It’s a fair question, especially considering Israel’s history with Al Jazeera, which includes targeting Al Jazeera journalists, and multiple recent investigations that conclude Israel intentionally targeted other reporters during the current war. 

After offering condolences, Kirby reiterated the administration’s public position that “journalists need to be able to have the freedom to cover conflicts around the world. … And it’s never acceptable to deliberately target them as they do such vital, dangerous, dangerous work.” Sounds good so far. 
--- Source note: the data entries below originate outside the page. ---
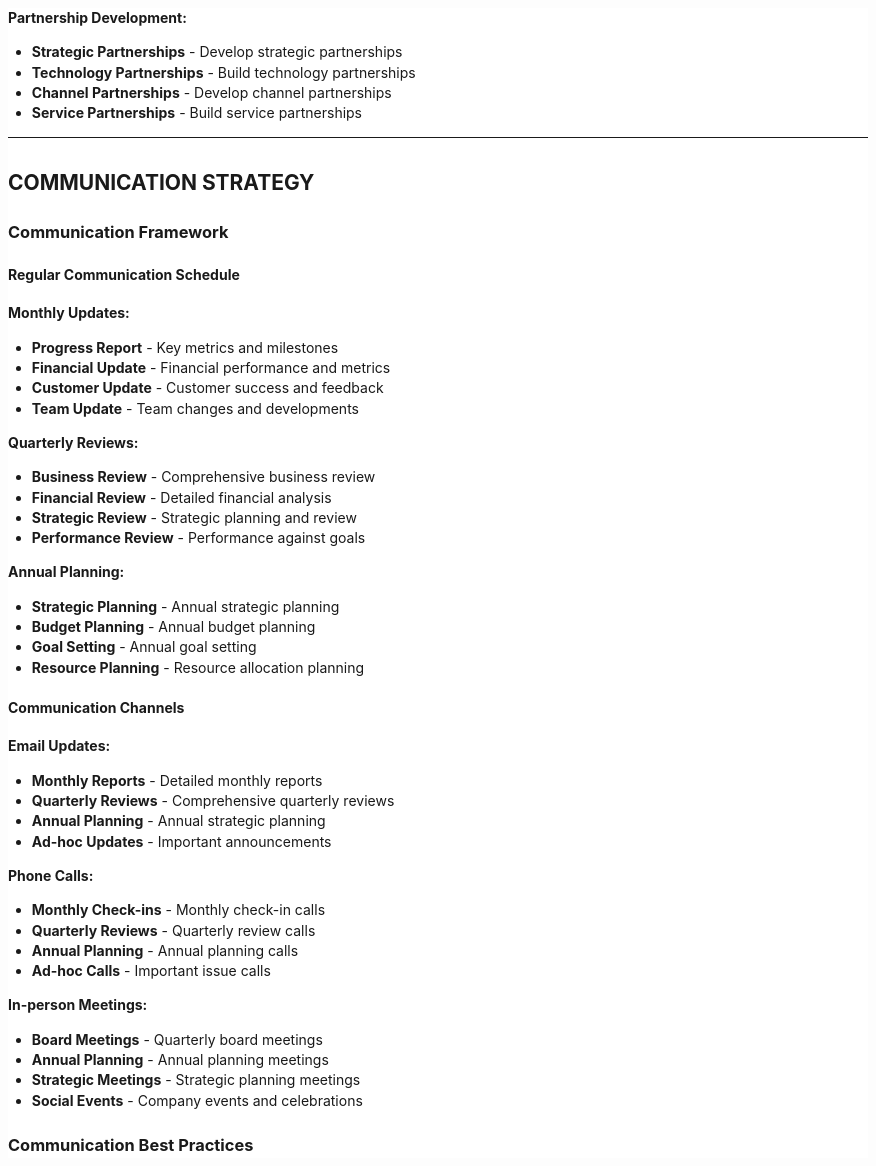 **Partnership Development:**
- **Strategic Partnerships** - Develop strategic partnerships
- **Technology Partnerships** - Build technology partnerships
- **Channel Partnerships** - Develop channel partnerships
- **Service Partnerships** - Build service partnerships

---

## **COMMUNICATION STRATEGY**

### **Communication Framework**

#### **Regular Communication Schedule**
**Monthly Updates:**
- **Progress Report** - Key metrics and milestones
- **Financial Update** - Financial performance and metrics
- **Customer Update** - Customer success and feedback
- **Team Update** - Team changes and developments

**Quarterly Reviews:**
- **Business Review** - Comprehensive business review
- **Financial Review** - Detailed financial analysis
- **Strategic Review** - Strategic planning and review
- **Performance Review** - Performance against goals

**Annual Planning:**
- **Strategic Planning** - Annual strategic planning
- **Budget Planning** - Annual budget planning
- **Goal Setting** - Annual goal setting
- **Resource Planning** - Resource allocation planning

#### **Communication Channels**
**Email Updates:**
- **Monthly Reports** - Detailed monthly reports
- **Quarterly Reviews** - Comprehensive quarterly reviews
- **Annual Planning** - Annual strategic planning
- **Ad-hoc Updates** - Important announcements

**Phone Calls:**
- **Monthly Check-ins** - Monthly check-in calls
- **Quarterly Reviews** - Quarterly review calls
- **Annual Planning** - Annual planning calls
- **Ad-hoc Calls** - Important issue calls

**In-person Meetings:**
- **Board Meetings** - Quarterly board meetings
- **Annual Planning** - Annual planning meetings
- **Strategic Meetings** - Strategic planning meetings
- **Social Events** - Company events and celebrations

### **Communication Best Practices**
But then came the dodge. “I don’t know all the details about his tragic killing, so I’m not in a position to say that the operation which killed him was of a certain flavor or not,” Kirby said. Asked what kind of evidence he’d need to change his mind, Kirby said the U.S. would need to gather more information. “We’d have to have more specific knowledge than we do right now about the purpose of the strike, the origin of the strike, the targeting process, the selection process,” Kirby stated. 

But then in virtually the same breath, Kirby seemed to indicate the U.S. has no intention of trying to extract any of that information from Israel’s government or investigate the eyewitness claims at all:  “We are not going to make ourselves judge and jury over every single airstrike and every single kinetic event that happens on the battlefield.”
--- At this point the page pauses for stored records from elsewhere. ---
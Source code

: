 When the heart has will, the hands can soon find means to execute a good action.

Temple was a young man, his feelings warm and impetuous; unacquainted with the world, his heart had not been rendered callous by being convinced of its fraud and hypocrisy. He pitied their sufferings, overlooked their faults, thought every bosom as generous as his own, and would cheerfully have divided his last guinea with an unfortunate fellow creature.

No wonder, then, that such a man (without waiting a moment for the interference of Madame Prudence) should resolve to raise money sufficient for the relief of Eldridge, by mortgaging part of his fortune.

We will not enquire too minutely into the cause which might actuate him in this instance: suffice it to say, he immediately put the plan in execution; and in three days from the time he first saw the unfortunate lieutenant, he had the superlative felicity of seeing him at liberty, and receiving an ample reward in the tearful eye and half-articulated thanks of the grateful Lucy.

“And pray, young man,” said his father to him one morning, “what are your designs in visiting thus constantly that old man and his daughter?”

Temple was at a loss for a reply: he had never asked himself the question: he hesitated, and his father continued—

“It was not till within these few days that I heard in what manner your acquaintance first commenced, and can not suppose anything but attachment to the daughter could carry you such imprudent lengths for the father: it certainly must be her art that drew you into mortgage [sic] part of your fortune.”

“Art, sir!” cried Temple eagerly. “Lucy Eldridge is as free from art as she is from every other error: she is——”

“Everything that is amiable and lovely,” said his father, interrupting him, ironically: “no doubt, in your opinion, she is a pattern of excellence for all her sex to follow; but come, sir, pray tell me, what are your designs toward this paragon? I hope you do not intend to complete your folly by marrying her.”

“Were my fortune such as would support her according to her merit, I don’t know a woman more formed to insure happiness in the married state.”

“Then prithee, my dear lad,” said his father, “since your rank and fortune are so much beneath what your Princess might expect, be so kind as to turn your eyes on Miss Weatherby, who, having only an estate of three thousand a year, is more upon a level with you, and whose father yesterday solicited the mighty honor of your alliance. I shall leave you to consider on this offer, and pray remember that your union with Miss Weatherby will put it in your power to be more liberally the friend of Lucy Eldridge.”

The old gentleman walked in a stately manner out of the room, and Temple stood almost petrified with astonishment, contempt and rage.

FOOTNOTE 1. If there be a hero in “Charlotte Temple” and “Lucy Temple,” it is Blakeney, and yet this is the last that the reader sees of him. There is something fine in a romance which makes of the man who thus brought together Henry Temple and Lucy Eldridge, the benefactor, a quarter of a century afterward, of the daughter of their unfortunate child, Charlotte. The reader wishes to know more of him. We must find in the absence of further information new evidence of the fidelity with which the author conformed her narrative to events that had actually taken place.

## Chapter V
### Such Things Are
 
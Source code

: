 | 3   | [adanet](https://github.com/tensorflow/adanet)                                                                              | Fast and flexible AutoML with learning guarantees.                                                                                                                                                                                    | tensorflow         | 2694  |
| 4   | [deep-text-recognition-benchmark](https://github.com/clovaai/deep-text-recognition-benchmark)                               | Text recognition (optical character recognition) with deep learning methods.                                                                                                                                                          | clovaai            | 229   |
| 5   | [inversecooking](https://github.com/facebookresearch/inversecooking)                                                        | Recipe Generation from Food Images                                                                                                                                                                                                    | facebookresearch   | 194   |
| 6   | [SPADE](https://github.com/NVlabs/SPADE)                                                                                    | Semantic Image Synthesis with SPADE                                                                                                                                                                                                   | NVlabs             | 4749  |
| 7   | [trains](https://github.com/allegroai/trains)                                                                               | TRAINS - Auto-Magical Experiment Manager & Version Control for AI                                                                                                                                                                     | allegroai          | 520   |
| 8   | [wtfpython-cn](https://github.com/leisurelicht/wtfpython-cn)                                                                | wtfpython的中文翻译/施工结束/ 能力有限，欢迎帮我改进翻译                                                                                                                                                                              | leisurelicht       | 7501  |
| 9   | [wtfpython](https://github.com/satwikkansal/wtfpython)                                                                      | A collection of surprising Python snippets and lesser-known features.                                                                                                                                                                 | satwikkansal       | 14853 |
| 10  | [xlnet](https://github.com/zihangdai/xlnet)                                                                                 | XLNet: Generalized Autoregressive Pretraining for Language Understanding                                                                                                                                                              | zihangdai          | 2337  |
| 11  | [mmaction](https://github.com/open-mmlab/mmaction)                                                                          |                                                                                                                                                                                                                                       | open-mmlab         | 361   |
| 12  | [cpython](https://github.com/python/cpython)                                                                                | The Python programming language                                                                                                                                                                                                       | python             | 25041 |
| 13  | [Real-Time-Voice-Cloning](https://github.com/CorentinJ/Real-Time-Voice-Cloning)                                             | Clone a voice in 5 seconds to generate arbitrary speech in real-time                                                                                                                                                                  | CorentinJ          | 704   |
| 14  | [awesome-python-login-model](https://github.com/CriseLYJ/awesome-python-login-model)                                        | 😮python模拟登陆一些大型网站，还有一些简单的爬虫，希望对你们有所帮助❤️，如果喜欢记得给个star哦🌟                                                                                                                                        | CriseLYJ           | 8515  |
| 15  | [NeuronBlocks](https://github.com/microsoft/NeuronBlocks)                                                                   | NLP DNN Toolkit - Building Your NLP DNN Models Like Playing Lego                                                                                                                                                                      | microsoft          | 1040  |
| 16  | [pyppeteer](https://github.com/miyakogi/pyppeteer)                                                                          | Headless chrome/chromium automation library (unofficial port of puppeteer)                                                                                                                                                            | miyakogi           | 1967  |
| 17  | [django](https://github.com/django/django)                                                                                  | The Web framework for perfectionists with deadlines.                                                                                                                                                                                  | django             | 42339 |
Kirby added that “we stay in touch with our Israeli counterparts every day. We still don’t have any indications that they are deliberately targeting journalists. And that’s where I’d have to leave it.” 

So let’s get this straight: The administration says it cares deeply about journalists’ freedom to cover the war without being targeted. It needs more information to figure out whether Israel, its ally that it continues to finance, is, in fact, targeting journalists. But it’s not going to bother seeking that information, at least until unnamed Israeli counterparts voluntarily confess during one of their daily check-ins.  

Of course, the administration does investigate specific instances when it wants to. For example, State Department spokesperson Matthew Miller said this week that officials are posing “specific” and “tough” questions to the Israeli government about the recent killings, condemned by the Pope, of two Palestinian Christian women as they walked to a convent of nuns. And the administration is eager to get specific about Hamas’ atrocities. 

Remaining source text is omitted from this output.